In 1912, Maria was 6 months pregnant, when she, her husband Karl would undertake a big move with two of Maria’s brothers: Anders and Johan Birger. Karl was presented with a chance for employment in the United States at a construction site and he put the same proposal forward to the two Gustafssons. They all agreed and set out on a journey to find themselves a ship for crossing the Atlantic Ocean.
On April 3, she and her company were on the SS Polaris, a ship that carried many Finnish emigrants. Lots of them would end up at the Titanic later. The Polaris left from Hankö in Finland . That same day,she gave an update on her travels and wrote a letter home, stating it was all plain sailing so far. Polaris dropped her anchor at Copenhagen before moving on to Hull in England, where she dropped off the Finns on April 7. From there, they made their way to Southampton, likely by train.
Titanic[]
In Southampton, the 4 Finns were aboard the Titanic in Third Class as she left port after noon on April 10th.
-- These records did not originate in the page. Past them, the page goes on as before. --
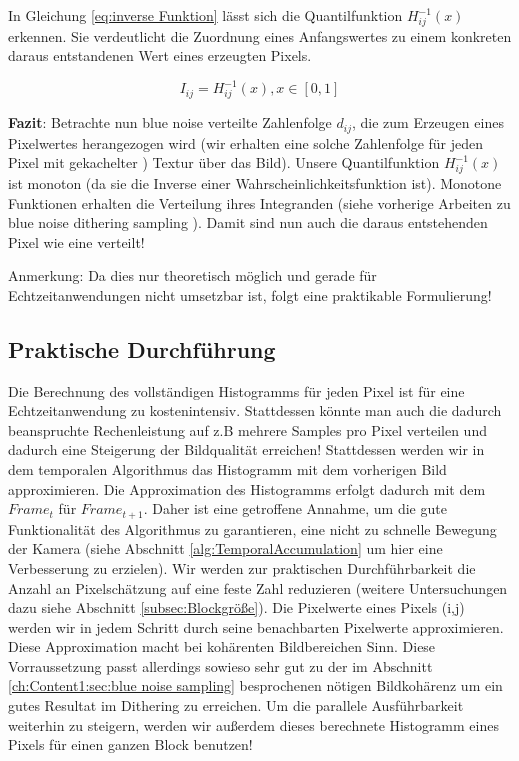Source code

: In Gleichung \ref{eq:inverse Funktion} lässt sich die Quantilfunktion $H_{ij}^{-1}(x)$ erkennen. 
Sie verdeutlicht die Zuordnung eines Anfangswertes zu einem konkreten daraus entstandenen Wert 
eines erzeugten Pixels.

\begin{tcolorbox}[rightrule=3mm, rounded corners=east]
    \begin{equation}\label{eq:inverse Funktion}
        I_{ij} = H_{ij}^{-1}(x), x \in [0,1]
    \end{equation}
\end{tcolorbox}

\par

\textbf{Fazit}: Betrachte nun blue noise verteilte Zahlenfolge $d_{ij}$, die zum Erzeugen eines Pixelwertes herangezogen wird (wir erhalten eine solche 
Zahlenfolge für jeden Pixel mit gekachelter ) Textur über das Bild). Unsere Quantilfunktion 
$H_{ij}^{-1}(x)$ ist monoton (da sie die Inverse einer Wahrscheinlichkeitsfunktion ist). Monotone Funktionen erhalten die Verteilung ihres
Integranden (siehe vorherige Arbeiten zu \glqq blue noise dithering sampling\grqq{} \cite[Seite 3]{hal02158423} \cite{georgiev2016blue}). 
Damit sind nun auch die daraus entstehenden Pixel wie eine  verteilt! 

Anmerkung: Da dies nur theoretisch möglich und gerade für Echtzeitanwendungen nicht umsetzbar ist, 
folgt eine praktikable Formulierung!

\label{subsec:Praktische_Durchführung}
\subsection{Praktische Durchführung}

Die Berechnung des vollständigen Histogramms für jeden Pixel ist für eine Echtzeitanwendung zu kostenintensiv. Stattdessen könnte man auch die dadurch beanspruchte 
Rechenleistung auf z.B mehrere Samples pro Pixel verteilen und dadurch eine Steigerung der Bildqualität erreichen!
Stattdessen werden wir in dem temporalen Algorithmus das Histogramm mit dem vorherigen Bild approximieren. 
Die Approximation des Histogramms erfolgt dadurch mit dem $Frame_{t}$ für $Frame_{t+1}$. Daher ist eine getroffene Annahme, um die gute Funktionalität des 
Algorithmus zu garantieren, eine nicht zu schnelle Bewegung der Kamera (siehe Abschnitt \ref{alg:TemporalAccumulation} um hier eine Verbesserung zu erzielen).
Wir werden zur praktischen Durchführbarkeit die Anzahl an Pixelschätzung auf eine feste Zahl reduzieren (weitere Untersuchungen dazu siehe Abschnitt \ref{subsec:Blockgröße}).
Die Pixelwerte eines Pixels (i,j) werden wir in jedem Schritt durch seine benachbarten Pixelwerte approximieren. Diese Approximation macht bei kohärenten 
Bildbereichen Sinn. Diese Vorraussetzung passt allerdings sowieso sehr gut zu der im Abschnitt \ref{ch:Content1:sec:blue noise sampling} besprochenen nötigen 
Bildkohärenz um ein gutes Resultat im Dithering zu erreichen. Um die parallele Ausführbarkeit weiterhin zu steigern, werden wir außerdem dieses 
berechnete Histogramm eines Pixels für einen ganzen Block benutzen!
\par

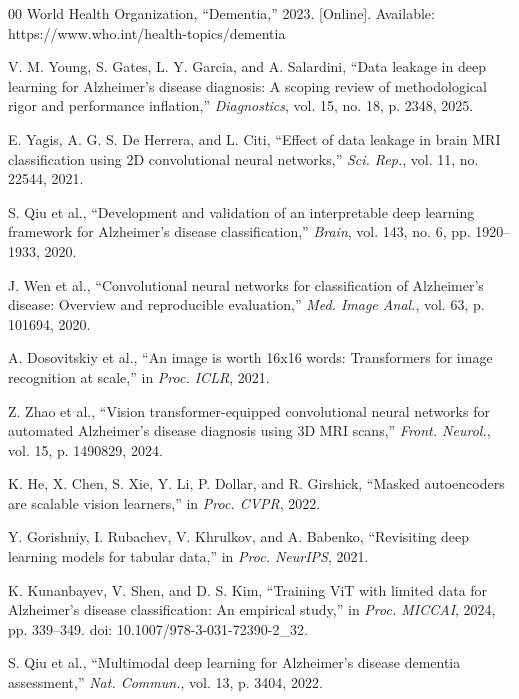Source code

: \documentclass[conference]{IEEEtran}
\begin{document}
\begin{thebibliography}{00}
 World Health Organization, ``Dementia,'' 2023. [Online]. Available: https://www.who.int/health-topics/dementia

 V. M. Young, S. Gates, L. Y. Garcia, and A. Salardini, ``Data leakage in deep learning for Alzheimer's disease diagnosis: A scoping review of methodological rigor and performance inflation,'' \textit{Diagnostics}, vol. 15, no. 18, p. 2348, 2025.

 E. Yagis, A. G. S. De Herrera, and L. Citi, ``Effect of data leakage in brain MRI classification using 2D convolutional neural networks,'' \textit{Sci. Rep.}, vol. 11, no. 22544, 2021.

 S. Qiu et al., ``Development and validation of an interpretable deep learning framework for Alzheimer's disease classification,'' \textit{Brain}, vol. 143, no. 6, pp. 1920--1933, 2020.

 J. Wen et al., ``Convolutional neural networks for classification of Alzheimer's disease: Overview and reproducible evaluation,'' \textit{Med. Image Anal.}, vol. 63, p. 101694, 2020.

 A. Dosovitskiy et al., ``An image is worth 16x16 words: Transformers for image recognition at scale,'' in \textit{Proc. ICLR}, 2021.

 Z. Zhao et al., ``Vision transformer-equipped convolutional neural networks for automated Alzheimer's disease diagnosis using 3D MRI scans,'' \textit{Front. Neurol.}, vol. 15, p. 1490829, 2024.

 K. He, X. Chen, S. Xie, Y. Li, P. Dollar, and R. Girshick, ``Masked autoencoders are scalable vision learners,'' in \textit{Proc. CVPR}, 2022.

 Y. Gorishniy, I. Rubachev, V. Khrulkov, and A. Babenko, ``Revisiting deep learning models for tabular data,'' in \textit{Proc. NeurIPS}, 2021.

 K. Kunanbayev, V. Shen, and D. S. Kim, ``Training ViT with limited data for Alzheimer's disease classification: An empirical study,'' in \textit{Proc. MICCAI}, 2024, pp. 339--349. doi: 10.1007/978-3-031-72390-2\_32.

 S. Qiu et al., ``Multimodal deep learning for Alzheimer's disease dementia assessment,'' \textit{Nat. Commun.}, vol. 13, p. 3404, 2022.


\end{thebibliography}
\end{document}
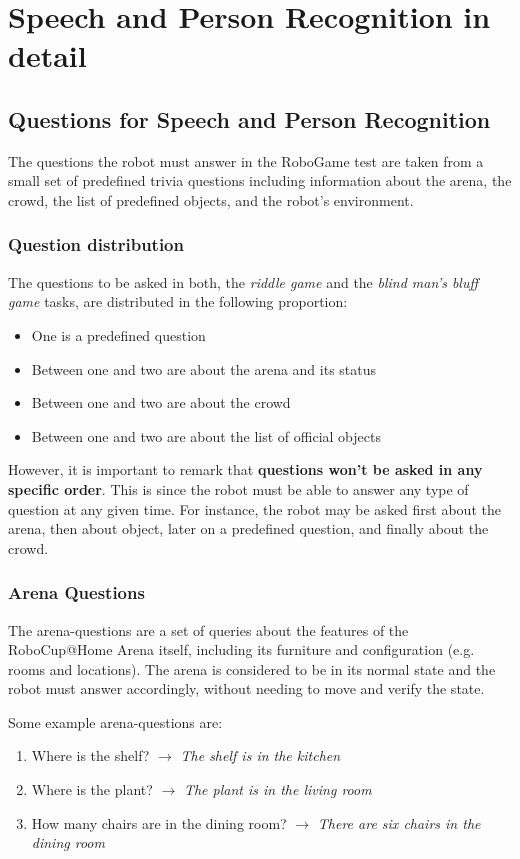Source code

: \chapter{Speech and Person Recognition in detail}
\label{chap:robogame-appendix}

\section{Questions for Speech and Person Recognition}
The questions the robot must answer in the RoboGame test are taken from a small set of predefined trivia questions including information about the arena, the crowd, the list of predefined objects, and the robot's environment.

\subsection{Question distribution}
The questions to be asked in both, the \textit{riddle game} and the \textit{blind man's bluff game} tasks, are distributed in the following proportion:
\begin{itemize}
    \item One is a predefined question
    \item Between one and two are about the arena and its status
    \item Between one and two are about the crowd
    \item Between one and two are about the list of official objects
\end{itemize}
However, it is important to remark that \textbf{questions won't be asked in any specific order}. This is since the robot must be able to answer any type of question at any given time. For instance, the robot may be asked first about the arena, then about object, later on a predefined question, and finally about the crowd.

\subsection{Arena Questions}
The arena-questions are a set of queries about the features of the RoboCup@Home Arena itself, including its furniture and configuration (e.g. rooms and locations). The arena is considered to be in its normal state and the robot must answer accordingly, without needing to move and verify the state.

Some example arena-questions are:
\begin{enumerate}
    \item Where is the shelf? $\rightarrow$ \textit{The shelf is in the kitchen}
    \item Where is the plant? $\rightarrow$ \textit{The plant is in the living room}
    \item How many chairs are in the dining room? $\rightarrow$ \textit{There are six chairs in the dining room}
\end{enumerate}

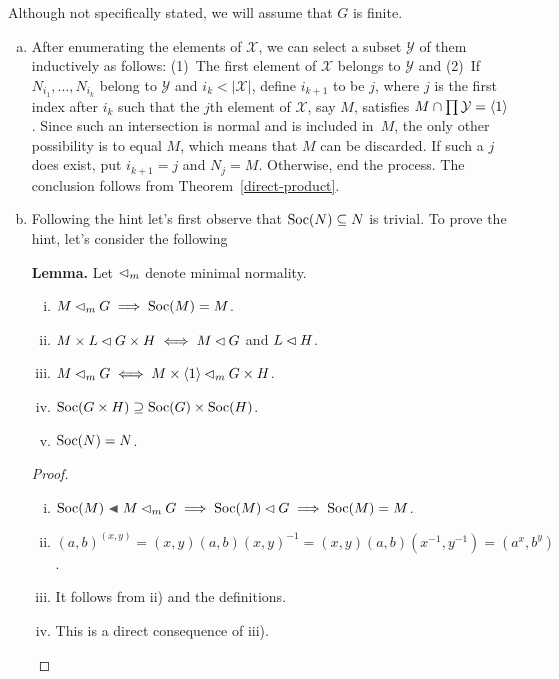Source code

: \begin{solution} Although not specifically stated, we will assume that $G$ is finite.

\begin{enumerate}[a),font=\upshape]
    \item After enumerating the elements of $\mathcal X$, we can select a subset $\mathcal Y$ of them inductively as follows: (1)~The first element of $\mathcal X$ belongs to $\mathcal Y$ and (2)~If $N_{i_1},\dots,N_{i_k}$ belong to $\mathcal Y$ and $i_k<|\mathcal X|$, define $i_{k+1}$ to be $j$, where $j$ is the first index after $i_k$ such that the $j$th element of $\mathcal X$, say $M$, satisfies $M\cap\prod{\mathcal Y}=\gen1$. Since such an intersection is normal and is included in~$M$, the only other possibility is to equal $M$, which means that $M$ can be discarded. If such a $j$ does exist, put $i_{k+1}=j$ and $N_j=M$. Otherwise, end the process. The conclusion follows from Theorem~\ref{direct-product}.

    \item Following the hint let's first observe that $\Soc(N)\subseteq N$ is trivial. To prove the hint, let's consider the following

    \textbf{Lemma.} Let $\normal_m$ denote minimal normality. 
    \begin{enumerate}[i),font=\upshape]
        \item $M\normal_mG\implies\Soc(M)=M$.
        \item $M\times L\normal G\times H\iff M\normal G$ and $L\normal H$.
        \item $M\normal_mG\iff M\times\gen1\normal_mG\times H$.
        \item $\Soc(G\times H)\supseteq\Soc(G)\times\Soc(H)$.
        \item $\Soc(N)=N$.
    \end{enumerate}

    \begin{proof}\  
    \begin{enumerate}[i),font=\upshape]
        \item $\Soc(M)\ch M\normal_mG\implies\Soc(M)\normal G\implies\Soc(M)=M$.
        \item $(a,b)^{(x,y)} = (x,y)(a,b)(x,y)^{-1} = (x,y)(a,b)(x^{-1},y^{-1})=(a^x,b^y)$.
        \item It follows from ii) and the definitions.
        \item This is a direct consequence of iii).


\end{enumerate}
\end{proof}
\end{enumerate}
\end{solution}
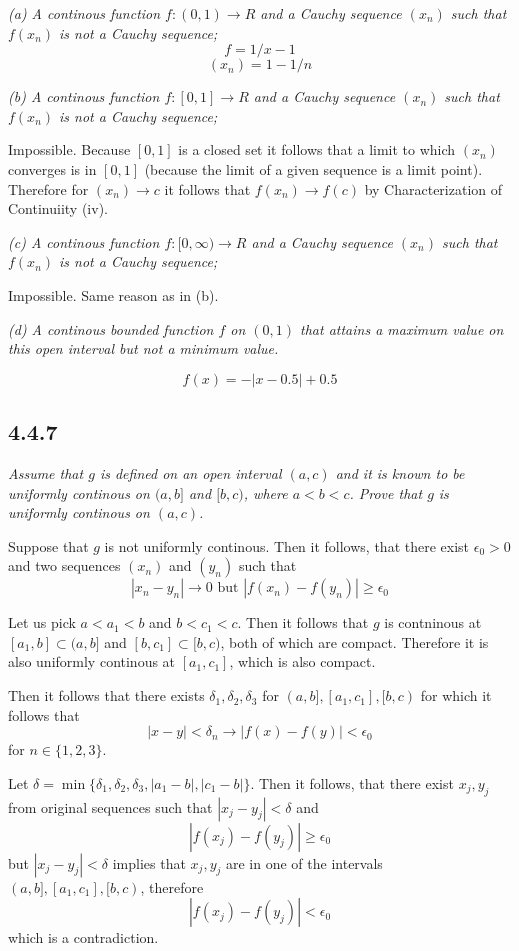 \documentclass[11pt,oneside,titlepage]{book}
\begin{document}
\textit{(a) A continous function $f: (0, 1) \to R$ and a Cauchy sequence
  $(x_n)$ such that $f(x_n)$ is not a Cauchy sequence;}
$$f = 1 / x - 1$$
$$(x_n) = 1 - 1/n$$

\textit{(b) A continous function $f: [0, 1] \to R$ and a Cauchy sequence
  $(x_n)$ such that $f(x_n)$ is not a Cauchy sequence;}

Impossible. Because $[0, 1]$ is a closed set it follows that a limit
to which $(x_n)$ converges  is in $[0, 1]$ (because the limit of a given
sequence is a limit point). Therefore for 
$(x_n) \to c$ it follows that $f(x_n) \to f(c)$ by Characterization of
Continuiity (iv).

\textit{(c) A continous function $f: [0, \infty) \to R$ and a Cauchy sequence
  $(x_n)$ such that $f(x_n)$ is not a Cauchy sequence;}

Impossible. Same reason as in (b).

\textit{(d) A continous bounded function $f$ on $(0, 1)$ that attains a
  maximum value on this open interval but not a minimum value.}

$$f(x) = -|x - 0.5| + 0.5$$

\subsection*{4.4.7}
\textit{Assume that $g$ is defined on an open interval $(a, c)$ and it is
  known to be uniformly continous on $(a, b]$ and $[b, c)$, where
  $a < b < c$. Prove that $g$ is uniformly continous on $(a, c)$.}

Suppose that $g$ is not uniformly continous. Then it follows, that
there exist $\epsilon_0 > 0$ and
two sequences $(x_n)$ and $(y_n)$ such that
$$|x_n - y_n| \to 0 \text{ but } |f(x_n) - f(y_n)| \geq \epsilon_0$$

Let us pick $a < a_1 < b$ and $b < c_1 < c$. Then it follows that
$g$ is contninous at $[a_1, b] \subset (a, b] $ and $[b, c_1] \subset [b, c)$,
both of which are compact. Therefore it is also uniformly continous at
$[a_1, c_1]$, which is also compact.

Then it follows that there exists $\delta_1, \delta_2, \delta_3$ for
$(a, b], [a_1, c_1], [b, c)$ for which it follows that
$$|x - y| < \delta_n \to |f(x) - f(y)| < \epsilon_0$$
for $n \in \{1, 2, 3\}$.

Let $\delta = \min\{\delta_1, \delta_2, \delta_3, |a_1 - b|, |c_1 - b|\}$.
Then it follows, that there exist $x_j, y_j$ from original sequences
such that $|x_j - y_j| < \delta$ and 
$$|f(x_j) - f(y_j)| \geq \epsilon_0$$
but $|x_j - y_j| < \delta$ implies that $x_j, y_j$ are in one of the
intervals $(a, b], [a_1, c_1], [b, c)$, therefore 
$$|f(x_j) - f(y_j)| < \epsilon_0$$
which is a contradiction.
\end{document}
Mathilda was 33 years old.
On April 14, Titanic had developed good speed and everything went well, right up until that night, on the moment that the ship encountered something she was warned for multiple times: an iceberg. It was seemingly not visible to the lookouts until it was less than half a mile away. The ship’s engines were reversed and the rudder was turned hard to starboard but it was futile. She hit the big mass on her starboard side. The iceberg had done enough damage to cause a calamity. The tiny gaps in some of the plates affected her seaworthiness. Water was now gushing through onto the lowest deck.
On April 15, the awful truth was unavoidable, the ship’s best defense was no match for the inflow of sea water. The ship was doomed to sink, as Thomas Andrews calculated. The captain wasted no time and ordered his men to start preparing the boats, as to evaucuate passengers of the ship, women and children first.
Maria was not willing to get on any lifeboat, but eventually Karl stepped up to overcome her strong wish to stay with him. He guided her, or rather pushed her, maybe under the false premise of taking another boat later, safely to Collapsible D. This way, she survived the disaster, albeit with not enough warm clothes on, so she didn’t feel too well in the cold.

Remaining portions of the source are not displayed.